I already stood out because I was really short and skinny at the time. Things I saw in movies that never happened in real life, happened to me. People made fun of me for being short and skinny and I was pushed and shoved to the ground in the halls. There was no escape; this occurred every day. My mother was worried about me that I never brought friends home and that I never went out to spend the night with friends. I used to make random excuses why I couldn’t go to school but I finally told her why. I remember she called the principal one night and the next day we all had this assembly to talk about how bullying was wrong. But that didn’t do anything. I was forced to go to school and classes with them. I wanted to avoid them for as long as possible. I felt as if I was being cornered. Some nights I used to get so frustrated that I wanted to bring my bat to school and swing at those bullies. Darker thoughts got hold of me briefly and I was contemplating suicide in order to escape the torture.
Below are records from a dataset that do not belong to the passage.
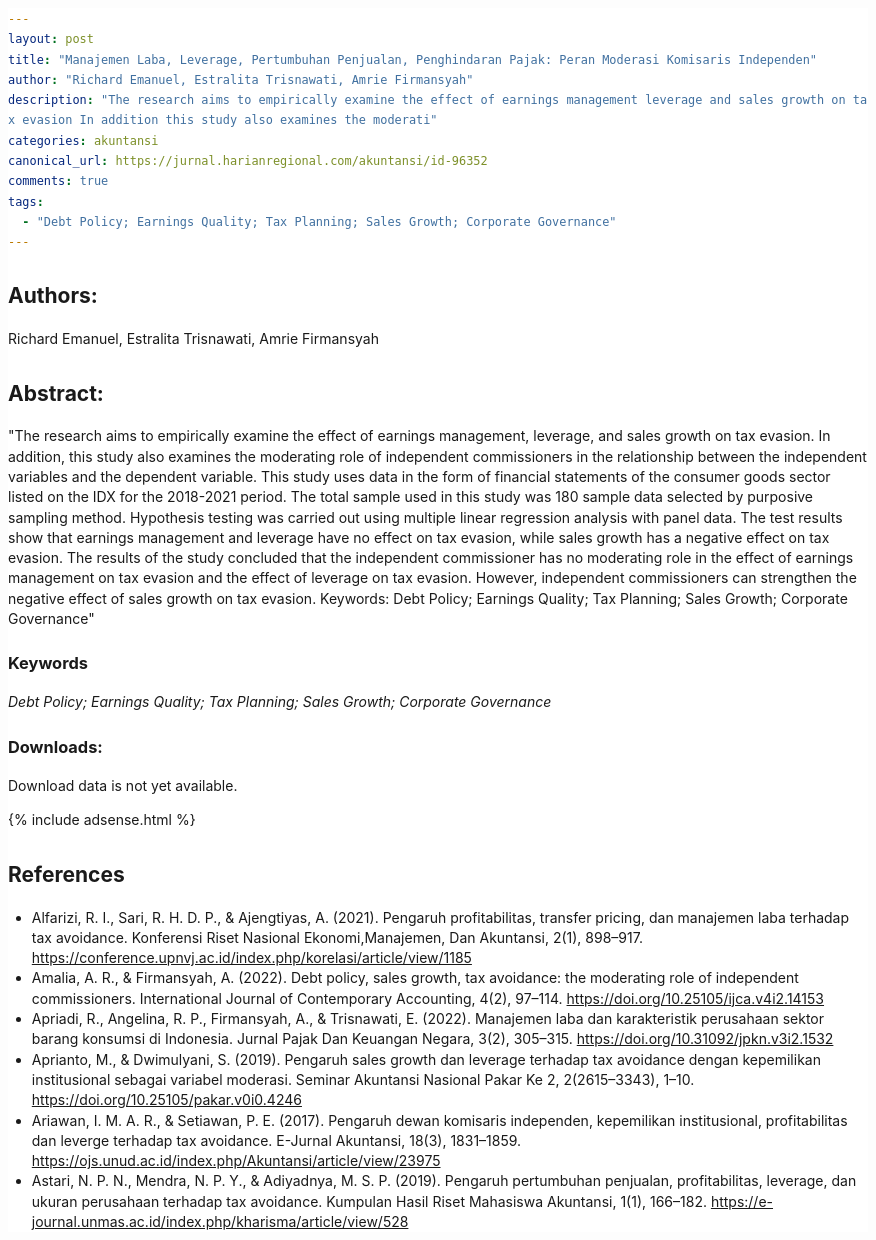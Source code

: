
 ```yaml
---
layout: post
title: "Manajemen Laba, Leverage, Pertumbuhan Penjualan, Penghindaran Pajak: Peran Moderasi Komisaris Independen"
author: "Richard Emanuel, Estralita Trisnawati, Amrie Firmansyah"
description: "The research aims to empirically examine the effect of earnings management leverage and sales growth on tax evasion In addition this study also examines the moderati"
categories: akuntansi
canonical_url: https://jurnal.harianregional.com/akuntansi/id-96352
comments: true
tags:
  - "Debt Policy; Earnings Quality; Tax Planning; Sales Growth; Corporate Governance"
---
```


## Authors:
Richard Emanuel, Estralita Trisnawati, Amrie Firmansyah

## Abstract:
"The research aims to empirically examine the effect of earnings management, leverage, and sales growth on tax evasion. In addition, this study also examines the moderating role of independent commissioners in the relationship between the independent variables and the dependent variable. This study uses data in the form of financial statements of the consumer goods sector listed on the IDX for the 2018-2021 period. The total sample used in this study was 180 sample data selected by purposive sampling method. Hypothesis testing was carried out using multiple linear regression analysis with panel data. The test results show that earnings management and leverage have no effect on tax evasion, while sales growth has a negative effect on tax evasion. The results of the study concluded that the independent commissioner has no moderating role in the effect of earnings management on tax evasion and the effect of leverage on tax evasion. However, independent commissioners can strengthen the negative effect of sales growth on tax evasion. Keywords: Debt Policy; Earnings Quality; Tax Planning; Sales Growth; Corporate Governance"

### Keywords
*Debt Policy; Earnings Quality; Tax Planning; Sales Growth; Corporate Governance*

### Downloads:
Download data is not yet available.

{% include adsense.html %}
## References
- Alfarizi, R. I., Sari, R. H. D. P., & Ajengtiyas, A. (2021). Pengaruh profitabilitas, transfer pricing, dan manajemen laba terhadap tax avoidance. Konferensi Riset Nasional Ekonomi,Manajemen, Dan Akuntansi, 2(1), 898–917. https://conference.upnvj.ac.id/index.php/korelasi/article/view/1185
- Amalia, A. R., & Firmansyah, A. (2022). Debt policy, sales growth, tax avoidance: the moderating role of independent commissioners. International Journal of Contemporary Accounting, 4(2), 97–114. https://doi.org/10.25105/ijca.v4i2.14153
- Apriadi, R., Angelina, R. P., Firmansyah, A., & Trisnawati, E. (2022). Manajemen laba dan karakteristik perusahaan sektor barang konsumsi di Indonesia. Jurnal Pajak Dan Keuangan Negara, 3(2), 305–315. https://doi.org/10.31092/jpkn.v3i2.1532
- Aprianto, M., & Dwimulyani, S. (2019). Pengaruh sales growth dan leverage terhadap tax avoidance dengan kepemilikan institusional sebagai variabel moderasi. Seminar Akuntansi Nasional Pakar Ke 2, 2(2615–3343), 1–10. https://doi.org/10.25105/pakar.v0i0.4246
- Ariawan, I. M. A. R., & Setiawan, P. E. (2017). Pengaruh dewan komisaris independen, kepemilikan institusional, profitabilitas dan leverge terhadap tax avoidance. E-Jurnal Akuntansi, 18(3), 1831–1859. https://ojs.unud.ac.id/index.php/Akuntansi/article/view/23975
- Astari, N. P. N., Mendra, N. P. Y., & Adiyadnya, M. S. P. (2019). Pengaruh pertumbuhan penjualan, profitabilitas, leverage, dan ukuran perusahaan terhadap tax avoidance. Kumpulan Hasil Riset Mahasiswa Akuntansi, 1(1), 166–182. https://e-journal.unmas.ac.id/index.php/kharisma/article/view/528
Others might have thought of me as an immature and inexperienced guy based solely on my height and weight but keeping these things in mind, I pushed myself into doing the extra effort to exceed expectations. I wanted to talk and have fun with others like everybody else but I was the center of laughter. I never had a girl problem either because I can say from my experience that girls do not want to hang out with a guy who reminds them of their little brother. Nevertheless, that didn’t stop me from constantly reaching out to new people and make them my friends. I began to develop the characteristics like friendliness, a sense of humor and kindness to attract friends-especially the opposite sex.
I found that, by talking to people, they were actually nice to me, and so I continued, not letting the opportunity to pass right through me, and I came to an epiphany. I wasn’t bullied because I was short and skinny, I was bullied because I was too shy and reclusive to talk to others, making me an easy target. With this knowledge in mind, I took pride in myself, and when people would try to make fun about my height and weight. I mustered my newfound confidence, making their joke my joke and laughing along with them.
Looking back now, lacking size and appearance actually helped to build my character and shape my camaraderie, diligence, empathy and laughter. Facing the bullies taught me an important lesson about humility. I am no longer a friendless wanderer; I am more extroverted and I enjoy having many friends around. My figure has helped me grow mentally and socially.
So, if you are being bullied remember that you will eventually get through it and you will become stronger. I am glad that I faced those bullies because they made me stronger than ever.
Remember, YOU ARE BEAUTIFUL and I love you.